How Dave Grohl Dealt With The Loss Of Analog And Sound City

Long after a breakup, sometimes people are compelled to drag out that dusty box in the back of their closet and go through it picture by picture examining each memory, mournfully recalling the past. This is what Dave Grohl (of Nirvana and The Foo Fighters) does in his Sundance documentary, “Sound City.” Grohl dusts off the stories of some of the greatest moments behind the grungy recording studio in Van Nuys for which the film is named, lovingly looking back on its history.

In that small dirty place in the Valley, musical legends such as Johnny Cash, Foreigner, Nirvana, and Tom Petty And The Heartbreakers made some of their most famous albums. As Grohl unearths the emotional stories of artists that have recorded there, it begins to feel as though he, along with his interviewees, are going through a communal breakup with Sound City, lamenting the loss of an institution that was so instrumental in their lives.

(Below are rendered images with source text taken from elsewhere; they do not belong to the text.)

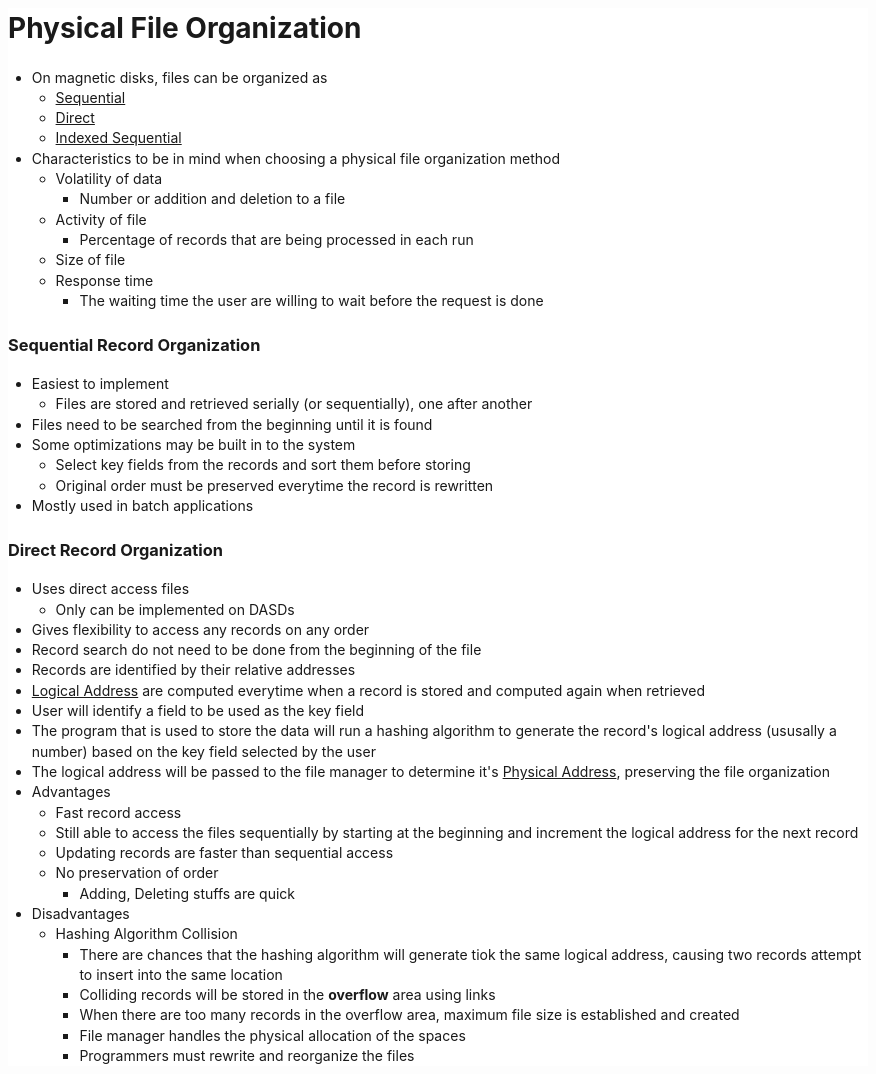 # Physical File Organization
- On magnetic disks, files can be organized as
    - [Sequential](#sequential-record-organization)
    - [Direct](#direct-record-organization)
    - [Indexed Sequential](#indexed-sequential-record-organization)
- Characteristics to be in mind when choosing a physical file organization method
    - Volatility of data
        - Number or addition and deletion to a file
    - Activity of file
        - Percentage of records that are being processed in each run
    - Size of file
    - Response time
        - The waiting time the user are willing to wait before the request is done

### Sequential Record Organization
- Easiest to implement
    - Files are stored and retrieved serially (or sequentially), one after another
- Files need to be searched from the beginning until it is found
- Some optimizations may be built in to the system
    - Select key fields from the records and sort them before storing
    - Original order must be preserved everytime the record is rewritten
- Mostly used in batch applications

### Direct Record Organization
- Uses direct access files
    - Only can be implemented on DASDs
- Gives flexibility to access any records on any order
- Record search do not need to be done from the beginning of the file
- Records are identified by their relative addresses
- [Logical Address](#logical-address-physical-address-and-mmu) are computed everytime when a record is stored and computed again when retrieved
- User will identify a field to be used as the key field
- The program that is used to store the data will run a hashing algorithm to generate the record's logical address (ususally a number) based on the key field selected by the user
- The logical address will be passed to the file manager to determine it's [Physical Address](#logical-address-physical-address-and-mmu), preserving the file organization
- Advantages
    - Fast record access
    - Still able to access the files sequentially by starting at the beginning and increment the logical address for the next record
    - Updating records are faster than sequential access
    - No preservation of order
        - Adding, Deleting stuffs are quick
- Disadvantages
    - Hashing Algorithm Collision
        - There are chances that the hashing algorithm will generate tiok the same logical address, causing two records attempt to insert into the same location
        - Colliding records will be stored in the **overflow** area using links
        - When there are too many records in the overflow area, maximum file size is established and created
        - File manager handles the physical allocation of the spaces
        - Programmers must rewrite and reorganize the files
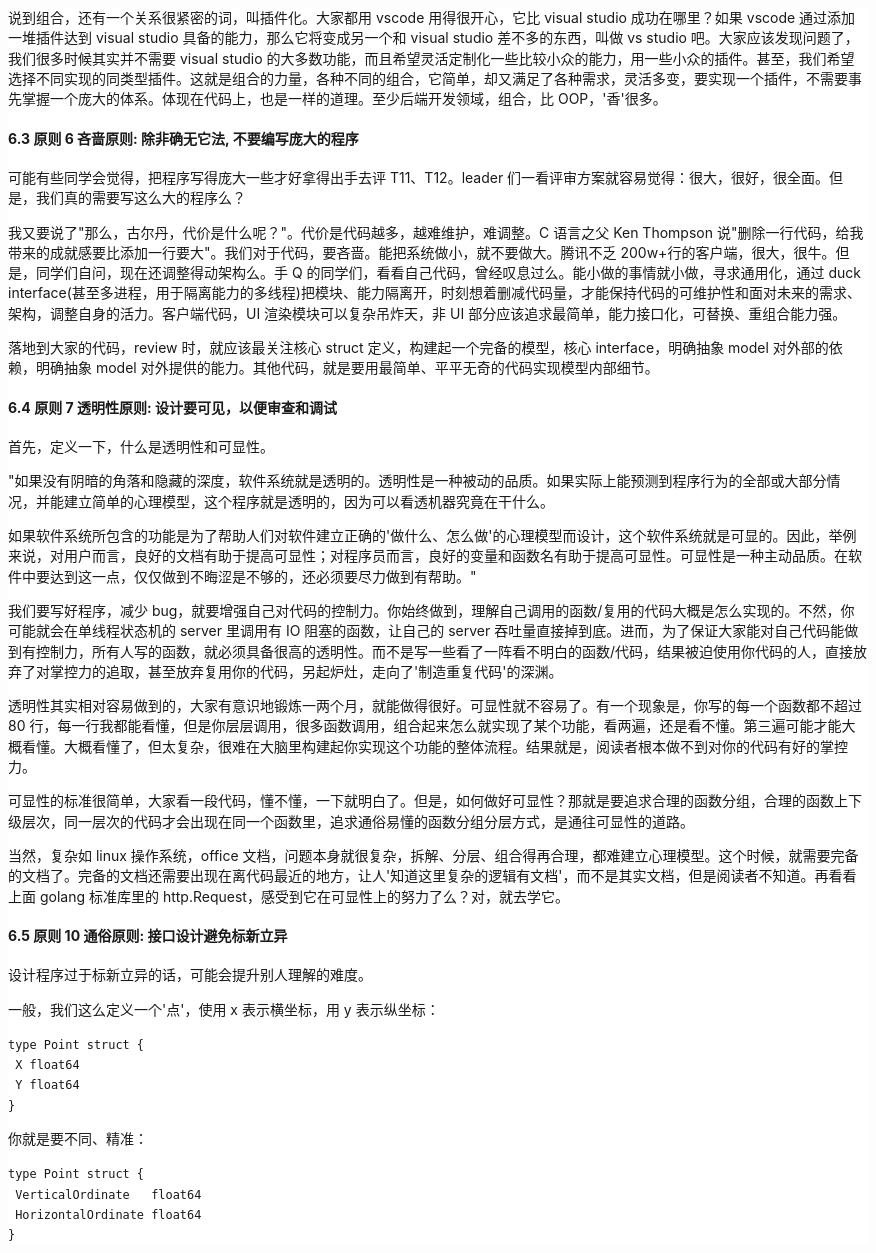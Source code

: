 说到组合，还有一个关系很紧密的词，叫插件化。大家都用 vscode 用得很开心，它比 visual studio 成功在哪里？如果 vscode 通过添加一堆插件达到 visual studio 具备的能力，那么它将变成另一个和 visual studio 差不多的东西，叫做 vs studio 吧。大家应该发现问题了，我们很多时候其实并不需要 visual studio 的大多数功能，而且希望灵活定制化一些比较小众的能力，用一些小众的插件。甚至，我们希望选择不同实现的同类型插件。这就是组合的力量，各种不同的组合，它简单，却又满足了各种需求，灵活多变，要实现一个插件，不需要事先掌握一个庞大的体系。体现在代码上，也是一样的道理。至少后端开发领域，组合，比 OOP，'香'很多。

#### 6.3 原则 6 吝啬原则: 除非确无它法, 不要编写庞大的程序

可能有些同学会觉得，把程序写得庞大一些才好拿得出手去评 T11、T12。leader 们一看评审方案就容易觉得：很大，很好，很全面。但是，我们真的需要写这么大的程序么？

我又要说了"那么，古尔丹，代价是什么呢？"。代价是代码越多，越难维护，难调整。C 语言之父 Ken Thompson 说"删除一行代码，给我带来的成就感要比添加一行要大"。我们对于代码，要吝啬。能把系统做小，就不要做大。腾讯不乏 200w+行的客户端，很大，很牛。但是，同学们自问，现在还调整得动架构么。手 Q 的同学们，看看自己代码，曾经叹息过么。能小做的事情就小做，寻求通用化，通过 duck interface(甚至多进程，用于隔离能力的多线程)把模块、能力隔离开，时刻想着删减代码量，才能保持代码的可维护性和面对未来的需求、架构，调整自身的活力。客户端代码，UI 渲染模块可以复杂吊炸天，非 UI 部分应该追求最简单，能力接口化，可替换、重组合能力强。

落地到大家的代码，review 时，就应该最关注核心 struct 定义，构建起一个完备的模型，核心 interface，明确抽象 model 对外部的依赖，明确抽象 model 对外提供的能力。其他代码，就是要用最简单、平平无奇的代码实现模型内部细节。

#### 6.4 原则 7 透明性原则: 设计要可见，以便审查和调试

首先，定义一下，什么是透明性和可显性。

"如果没有阴暗的角落和隐藏的深度，软件系统就是透明的。透明性是一种被动的品质。如果实际上能预测到程序行为的全部或大部分情况，并能建立简单的心理模型，这个程序就是透明的，因为可以看透机器究竟在干什么。

如果软件系统所包含的功能是为了帮助人们对软件建立正确的'做什么、怎么做'的心理模型而设计，这个软件系统就是可显的。因此，举例来说，对用户而言，良好的文档有助于提高可显性；对程序员而言，良好的变量和函数名有助于提高可显性。可显性是一种主动品质。在软件中要达到这一点，仅仅做到不晦涩是不够的，还必须要尽力做到有帮助。"

我们要写好程序，减少 bug，就要增强自己对代码的控制力。你始终做到，理解自己调用的函数/复用的代码大概是怎么实现的。不然，你可能就会在单线程状态机的 server 里调用有 IO 阻塞的函数，让自己的 server 吞吐量直接掉到底。进而，为了保证大家能对自己代码能做到有控制力，所有人写的函数，就必须具备很高的透明性。而不是写一些看了一阵看不明白的函数/代码，结果被迫使用你代码的人，直接放弃了对掌控力的追取，甚至放弃复用你的代码，另起炉灶，走向了'制造重复代码'的深渊。

透明性其实相对容易做到的，大家有意识地锻炼一两个月，就能做得很好。可显性就不容易了。有一个现象是，你写的每一个函数都不超过 80 行，每一行我都能看懂，但是你层层调用，很多函数调用，组合起来怎么就实现了某个功能，看两遍，还是看不懂。第三遍可能才能大概看懂。大概看懂了，但太复杂，很难在大脑里构建起你实现这个功能的整体流程。结果就是，阅读者根本做不到对你的代码有好的掌控力。

可显性的标准很简单，大家看一段代码，懂不懂，一下就明白了。但是，如何做好可显性？那就是要追求合理的函数分组，合理的函数上下级层次，同一层次的代码才会出现在同一个函数里，追求通俗易懂的函数分组分层方式，是通往可显性的道路。

当然，复杂如 linux 操作系统，office 文档，问题本身就很复杂，拆解、分层、组合得再合理，都难建立心理模型。这个时候，就需要完备的文档了。完备的文档还需要出现在离代码最近的地方，让人'知道这里复杂的逻辑有文档'，而不是其实文档，但是阅读者不知道。再看看上面 golang 标准库里的 http.Request，感受到它在可显性上的努力了么？对，就去学它。

#### 6.5 原则 10 通俗原则: 接口设计避免标新立异

设计程序过于标新立异的话，可能会提升别人理解的难度。

一般，我们这么定义一个'点'，使用 x 表示横坐标，用 y 表示纵坐标：

```
type Point struct {
 X float64
 Y float64
}
```

你就是要不同、精准：

```
type Point struct {
 VerticalOrdinate   float64
 HorizontalOrdinate float64
}
```

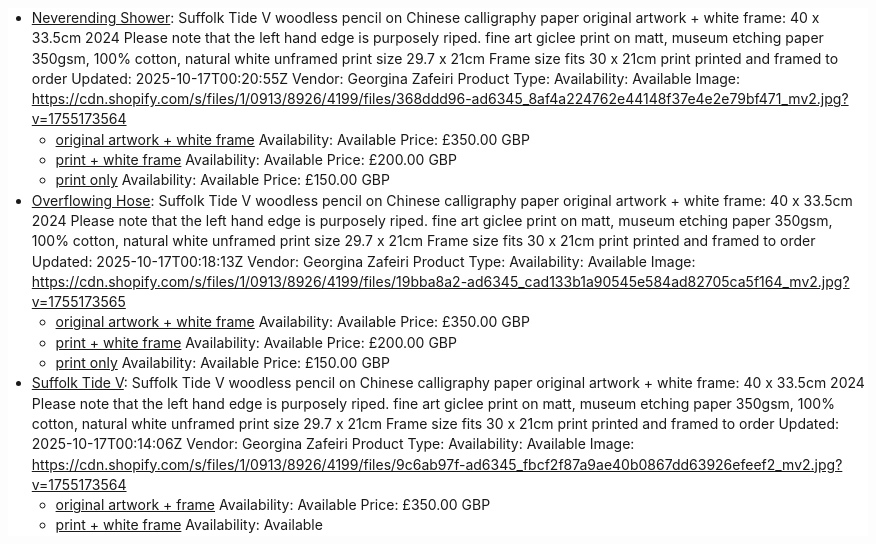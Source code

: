 - [Neverending Shower](https://georginazafeiri.myshopify.com/products/neverending-shower): Suffolk Tide V woodless pencil on Chinese calligraphy paper original artwork + white frame: 40 x 33.5cm 2024 Please note that the left hand edge is purposely riped. fine art giclee print on matt, museum etching paper 350gsm, 100% cotton, natural white unframed print size 29.7 x 21cm Frame size fits 30 x 21cm print printed and framed to order
  Updated: 2025-10-17T00:20:55Z
  Vendor: Georgina Zafeiri
  Product Type: 
  Availability: Available
  Image: https://cdn.shopify.com/s/files/1/0913/8926/4199/files/368ddd96-ad6345_8af4a224762e44148f37e4e2e79bf471_mv2.jpg?v=1755173564
  - [original artwork + white frame](https://georginazafeiri.myshopify.com/products/neverending-shower?variant=52547914826055)
    Availability: Available
    Price: £350.00 GBP
  - [print + white frame](https://georginazafeiri.myshopify.com/products/neverending-shower?variant=52547914858823)
    Availability: Available
    Price: £200.00 GBP
  - [print only](https://georginazafeiri.myshopify.com/products/neverending-shower?variant=52547914891591)
    Availability: Available
    Price: £150.00 GBP
- [Overflowing Hose](https://georginazafeiri.myshopify.com/products/overflowing-hose): Suffolk Tide V woodless pencil on Chinese calligraphy paper original artwork + white frame: 40 x 33.5cm 2024 Please note that the left hand edge is purposely riped. fine art giclee print on matt, museum etching paper 350gsm, 100% cotton, natural white unframed print size 29.7 x 21cm Frame size fits 30 x 21cm print printed and framed to order
  Updated: 2025-10-17T00:18:13Z
  Vendor: Georgina Zafeiri
  Product Type: 
  Availability: Available
  Image: https://cdn.shopify.com/s/files/1/0913/8926/4199/files/19bba8a2-ad6345_cad133b1a90545e584ad82705ca5f164_mv2.jpg?v=1755173565
  - [original artwork + white frame](https://georginazafeiri.myshopify.com/products/overflowing-hose?variant=52547883630919)
    Availability: Available
    Price: £350.00 GBP
  - [print + white frame](https://georginazafeiri.myshopify.com/products/overflowing-hose?variant=52547883663687)
    Availability: Available
    Price: £200.00 GBP
  - [print only](https://georginazafeiri.myshopify.com/products/overflowing-hose?variant=52547883696455)
    Availability: Available
    Price: £150.00 GBP
- [Suffolk Tide V](https://georginazafeiri.myshopify.com/products/suffolk-tide-v): Suffolk Tide V woodless pencil on Chinese calligraphy paper original artwork + white frame: 40 x 33.5cm 2024 Please note that the left hand edge is purposely riped. fine art giclee print on matt, museum etching paper 350gsm, 100% cotton, natural white unframed print size 29.7 x 21cm Frame size fits 30 x 21cm print printed and framed to order
  Updated: 2025-10-17T00:14:06Z
  Vendor: Georgina Zafeiri
  Product Type: 
  Availability: Available
  Image: https://cdn.shopify.com/s/files/1/0913/8926/4199/files/9c6ab97f-ad6345_fbcf2f87a9ae40b0867dd63926efeef2_mv2.jpg?v=1755173564
  - [original artwork + frame](https://georginazafeiri.myshopify.com/products/suffolk-tide-v?variant=52547842998599)
    Availability: Available
    Price: £350.00 GBP
  - [print + white frame](https://georginazafeiri.myshopify.com/products/suffolk-tide-v?variant=52547843031367)
    Availability: Available
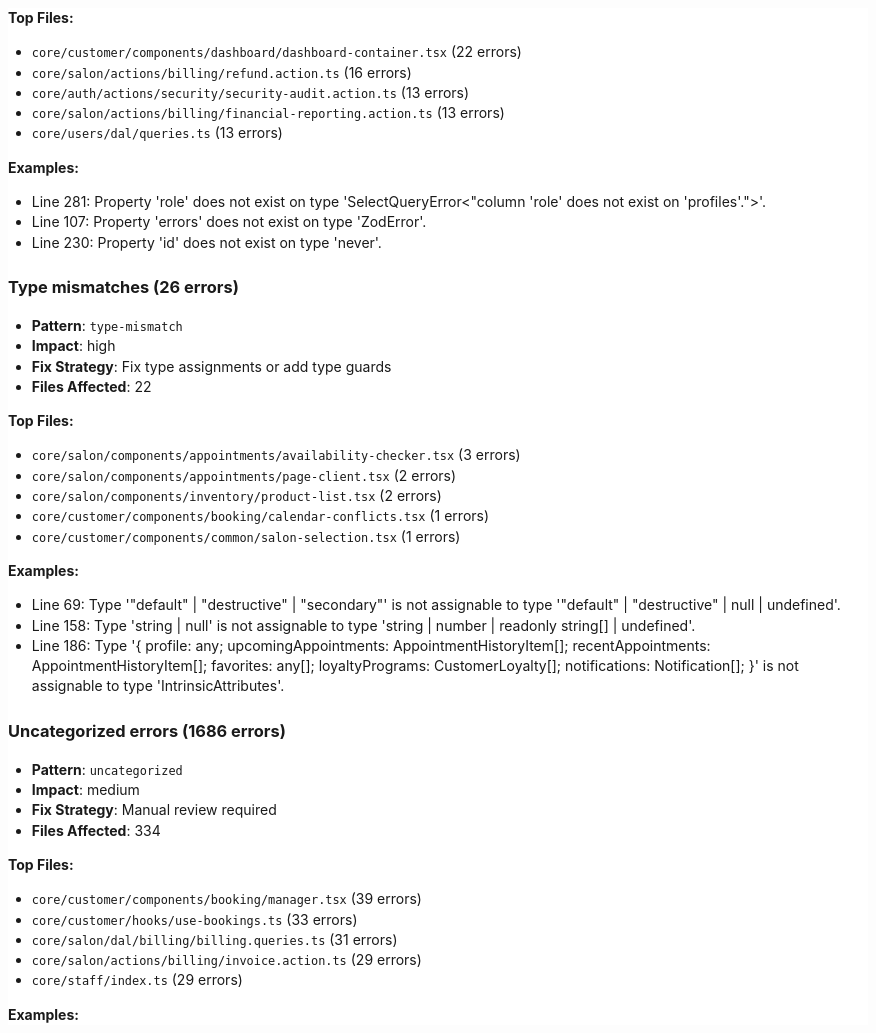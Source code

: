 **Top Files:**

- `core/customer/components/dashboard/dashboard-container.tsx` (22 errors)
- `core/salon/actions/billing/refund.action.ts` (16 errors)
- `core/auth/actions/security/security-audit.action.ts` (13 errors)
- `core/salon/actions/billing/financial-reporting.action.ts` (13 errors)
- `core/users/dal/queries.ts` (13 errors)

**Examples:**

- Line 281: Property 'role' does not exist on type 'SelectQueryError<"column 'role' does not exist on 'profiles'.">'.
- Line 107: Property 'errors' does not exist on type 'ZodError<unknown>'.
- Line 230: Property 'id' does not exist on type 'never'.

### Type mismatches (26 errors)

- **Pattern**: `type-mismatch`
- **Impact**: high
- **Fix Strategy**: Fix type assignments or add type guards
- **Files Affected**: 22

**Top Files:**

- `core/salon/components/appointments/availability-checker.tsx` (3 errors)
- `core/salon/components/appointments/page-client.tsx` (2 errors)
- `core/salon/components/inventory/product-list.tsx` (2 errors)
- `core/customer/components/booking/calendar-conflicts.tsx` (1 errors)
- `core/customer/components/common/salon-selection.tsx` (1 errors)

**Examples:**

- Line 69: Type '"default" | "destructive" | "secondary"' is not assignable to type '"default" | "destructive" | null | undefined'.
- Line 158: Type 'string | null' is not assignable to type 'string | number | readonly string[] | undefined'.
- Line 186: Type '{ profile: any; upcomingAppointments: AppointmentHistoryItem[]; recentAppointments: AppointmentHistoryItem[]; favorites: any[]; loyaltyPrograms: CustomerLoyalty[]; notifications: Notification[]; }' is not assignable to type 'IntrinsicAttributes'.

### Uncategorized errors (1686 errors)

- **Pattern**: `uncategorized`
- **Impact**: medium
- **Fix Strategy**: Manual review required
- **Files Affected**: 334

**Top Files:**

- `core/customer/components/booking/manager.tsx` (39 errors)
- `core/customer/hooks/use-bookings.ts` (33 errors)
- `core/salon/dal/billing/billing.queries.ts` (31 errors)
- `core/salon/actions/billing/invoice.action.ts` (29 errors)
- `core/staff/index.ts` (29 errors)

**Examples:**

Grohl’s film about that special time in music when analog was the only way to go, is told with a bittersweet mix of potent nostalgia and wistful reminiscence. As the featured musicians all bemoan the digitization of music and the end of their favorite scruffy recording space, the film plays as an ode to music’s past; a regretful eulogy of an era of passion, talent and gritty obsession for musical perfection.

The conversation Grohl has with his iconic interviewees about Sound City opens the door to a dialogue on the seemingly absent human element in music today. Though at times the film can come across as overly righteous, viewers (especially old-school musicians and fans) will see this as justified. This movie is for anyone who actively hates the term “auto-tune” and who (spoiler alert) wants to see what it might be like if, say, Paul McCartney jammed with Nirvana.